Of all the more intractable problems I have encountered,
Brexit is top of the list. Every time we think we have found a way forward,
reality intervenes to cast us back to square one. It strikes me that one reason
for this is that we are thinking about the problem in a binary way, which is
inappropriate given the complexity of the issue. As it is conventionally
presented in the media – and indeed in parliament – Brexit is a simple case of
in or out. The prime minister’s ill-judged attack on MPs last week was a product of this kind of simplistic thinking. But it is wrong. There is a
cost associated with each choice and the optimal strategy is to choose the one
with the lowest costs. It is thus wrong to think simply of “in” or “out.” The
real choice has always ever been between “in” and “what kind of out?”

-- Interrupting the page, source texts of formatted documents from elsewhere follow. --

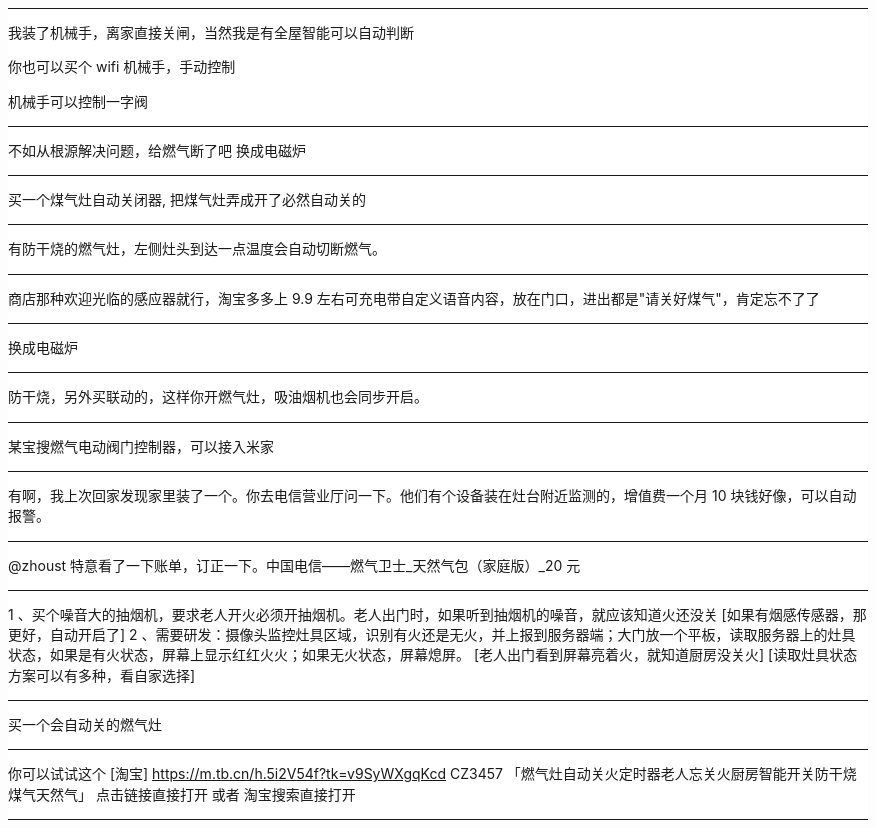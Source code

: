 ---------------------------------------------------

我装了机械手，离家直接关闸，当然我是有全屋智能可以自动判断

你也可以买个 wifi 机械手，手动控制

机械手可以控制一字阀

---------------------------------------------------

不如从根源解决问题，给燃气断了吧 换成电磁炉

---------------------------------------------------

买一个煤气灶自动关闭器, 把煤气灶弄成开了必然自动关的

---------------------------------------------------

有防干烧的燃气灶，左侧灶头到达一点温度会自动切断燃气。

---------------------------------------------------

商店那种欢迎光临的感应器就行，淘宝多多上 9.9 左右可充电带自定义语音内容，放在门口，进出都是"请关好煤气"，肯定忘不了了

---------------------------------------------------

换成电磁炉

---------------------------------------------------

防干烧，另外买联动的，这样你开燃气灶，吸油烟机也会同步开启。

---------------------------------------------------

某宝搜燃气电动阀门控制器，可以接入米家

---------------------------------------------------

有啊，我上次回家发现家里装了一个。你去电信营业厅问一下。他们有个设备装在灶台附近监测的，增值费一个月 10 块钱好像，可以自动报警。

---------------------------------------------------

@zhoust  特意看了一下账单，订正一下。中国电信——燃气卫士_天然气包（家庭版）_20 元

---------------------------------------------------

1 、买个噪音大的抽烟机，要求老人开火必须开抽烟机。老人出门时，如果听到抽烟机的噪音，就应该知道火还没关 [如果有烟感传感器，那更好，自动开启了] 
2 、需要研发：摄像头监控灶具区域，识别有火还是无火，并上报到服务器端；大门放一个平板，读取服务器上的灶具状态，如果是有火状态，屏幕上显示红红火火；如果无火状态，屏幕熄屏。 [老人出门看到屏幕亮着火，就知道厨房没关火]  [读取灶具状态方案可以有多种，看自家选择] 

---------------------------------------------------

买一个会自动关的燃气灶

---------------------------------------------------

你可以试试这个
 [淘宝] https://m.tb.cn/h.5i2V54f?tk=v9SyWXgqKcd CZ3457 「燃气灶自动关火定时器老人忘关火厨房智能开关防干烧煤气天然气」
点击链接直接打开 或者 淘宝搜索直接打开

---------------------------------------------------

Rather than trying to solve the problem by looking forward,
we can use the method of backward induction which begins by looking at the end
point and working back to determine the path necessary to get there. One of the
great advantages of this approach is that it allows us to abstract from a lot
of the political noise surrounding the current debate. Thus, to answer the
question of how to leave the EU with an agreement that minimises economic costs
to the UK, we can work out the sequence of events designed to get us to that
point. By sequentially going through the outcomes, we end up gradually
eliminating all the impossible options until only the possible ones remain.
None of them accord with the plans put forward by the most fervent Brexit
supporters.
But whilst this is an approach which allows us to look at
desired outcomes, methods of voter choice help us to assess how we actually
arrive at our choices, however unlikely they may be. Consider a system of
single transferable votes in which 650 MPs face four options, A, B, C and D.
Suppose they rank their preferences from 1 to 4. If no option commands a
majority, the lowest-ranked first choice is eliminated from the ballot and the
remainder are subject to a vote in the next round. The attached chart shows the
sequence of how this might pan out.
In the first round, options A and D have an equally low
number of first preferences but A is eliminated because it has a smaller number
of second preferences. In the second round, D again scrapes through on the
basis of having more second round votes than C and in the final round it ends
up on top because more voters switched their allegiance to D than B, despite
the fact that D was never a first choice winner in either of the first two
rounds. Imagine now that option D is either a hard Brexit or revocation of
Article 50. Although these are not plausible outcomes today, such a voting
system demonstrates how they could end up as being the favoured choice
depending what other choices are available.
An alternative voting system is the Condorcet method which attempts to force a decision by holding a series of one-on-one votes to
determine whether there is one preference that comes out on top. In our
example, we thus run six votes (A vs B); (A vs C); (A vs D); (B vs C); (B vs D)
and (C vs D). If preferences are transitive (i.e. if A is preferred to B and B
is preferred to C, then A must be preferred to C), it is possible to derive a
winner. But if they are non-transitive it is not. Imagine, for example, the
case where MPs are asked to choose between accepting the Withdrawal Agreement
and revoking Article 50 and opt for the former. In a second vote, MPs prefer
accepting the Withdrawal Agreement over a hard Brexit but in a third vote they
express a preference for a hard Brexit over revoking Article 50. It is thus
impossible to derive a series of ordinal preferences. This is known as the
Condorcet paradox which we can liken to the game rock-paper-scissors, to which
there is no obvious solution.
The work of Nobel Laureate Kenneth Arrow highlighted the
problems involved in arriving at optimal choices. He gave his name to Arrow’s impossibility theorem which suggests that when there are three or more options, no ranked voting
system can convert the ranked preferences of each individual into an overall
ranking which meets a number of specific criteria. Perhaps the most important
of these is that one person or group of people cannot be made better off
without making others worse off (the Pareto criterion). This is an accurate
description of where we are in the Brexit debate given the sentiments expressed
on the streets of London at the weekend.
Continuing to put a series of votes to parliament, none of
which commands a majority, can ever be guaranteed to find a resolution to the
Brexit problem. The very fact that the electoral split in favour of leaving the
EU was not much more than 50-50 ought to make us question why MPs can find a
resolution when the electorate could not find a solution to the Brexit
impossibility conundrum. The government’s approach has been to treat the
outcome as a zero-sum game. But as the estimated one million people marching
through London at the weekend highlighted, this approach is far from
satisfactory. The only resolution to the problem is to buy more time: Kick the
can down the road in the hope that society is able to agree on an acceptable
compromise. Theresa May gained only an additional three weeks. It’s not enough!